◆ Records provided ◆
______

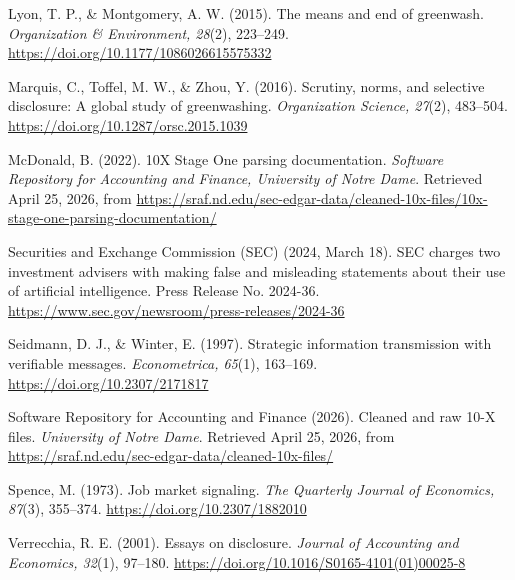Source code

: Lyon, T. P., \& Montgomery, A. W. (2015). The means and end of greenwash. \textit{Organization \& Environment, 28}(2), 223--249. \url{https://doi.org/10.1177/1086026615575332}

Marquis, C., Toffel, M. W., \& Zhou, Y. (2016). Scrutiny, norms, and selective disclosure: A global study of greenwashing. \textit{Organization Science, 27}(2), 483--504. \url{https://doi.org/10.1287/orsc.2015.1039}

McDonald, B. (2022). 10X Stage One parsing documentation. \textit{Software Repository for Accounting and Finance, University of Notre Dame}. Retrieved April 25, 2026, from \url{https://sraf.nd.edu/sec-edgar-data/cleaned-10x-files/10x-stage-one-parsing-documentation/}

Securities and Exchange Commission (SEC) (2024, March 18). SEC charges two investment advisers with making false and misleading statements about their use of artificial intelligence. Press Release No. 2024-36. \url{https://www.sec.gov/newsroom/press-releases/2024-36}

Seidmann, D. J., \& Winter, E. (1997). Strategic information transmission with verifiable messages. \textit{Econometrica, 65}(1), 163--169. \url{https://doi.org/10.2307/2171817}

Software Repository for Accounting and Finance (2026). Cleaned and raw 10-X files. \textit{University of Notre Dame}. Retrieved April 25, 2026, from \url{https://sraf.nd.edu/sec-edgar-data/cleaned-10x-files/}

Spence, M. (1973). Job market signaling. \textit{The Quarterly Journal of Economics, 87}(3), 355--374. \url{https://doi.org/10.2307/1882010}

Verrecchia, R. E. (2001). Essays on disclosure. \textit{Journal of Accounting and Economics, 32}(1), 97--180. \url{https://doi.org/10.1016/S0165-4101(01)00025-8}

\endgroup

______

◆ Task instructions ◆
In the listing above, find the line containing "Securities and Exchange" and the line containing "Verrecchia, R. E.", then repeat those two lines and everything between them exactly.

◆ Task response ◆
Securities and Exchange Commission (SEC) (2024, March 18). SEC charges two investment advisers with making false and misleading statements about their use of artificial intelligence. Press Release No. 2024-36. \url{https://www.sec.gov/newsroom/press-releases/2024-36}

Seidmann, D. J., \& Winter, E. (1997). Strategic information transmission with verifiable messages. \textit{Econometrica, 65}(1), 163--169. \url{https://doi.org/10.2307/2171817}

Software Repository for Accounting and Finance (2026). Cleaned and raw 10-X files. \textit{University of Notre Dame}. Retrieved April 25, 2026, from \url{https://sraf.nd.edu/sec-edgar-data/cleaned-10x-files/}

Spence, M. (1973). Job market signaling. \textit{The Quarterly Journal of Economics, 87}(3), 355--374. \url{https://doi.org/10.2307/1882010}

Verrecchia, R. E. (2001). Essays on disclosure. \textit{Journal of Accounting and Economics, 32}(1), 97--180. \url{https://doi.org/10.1016/S0165-4101(01)00025-8}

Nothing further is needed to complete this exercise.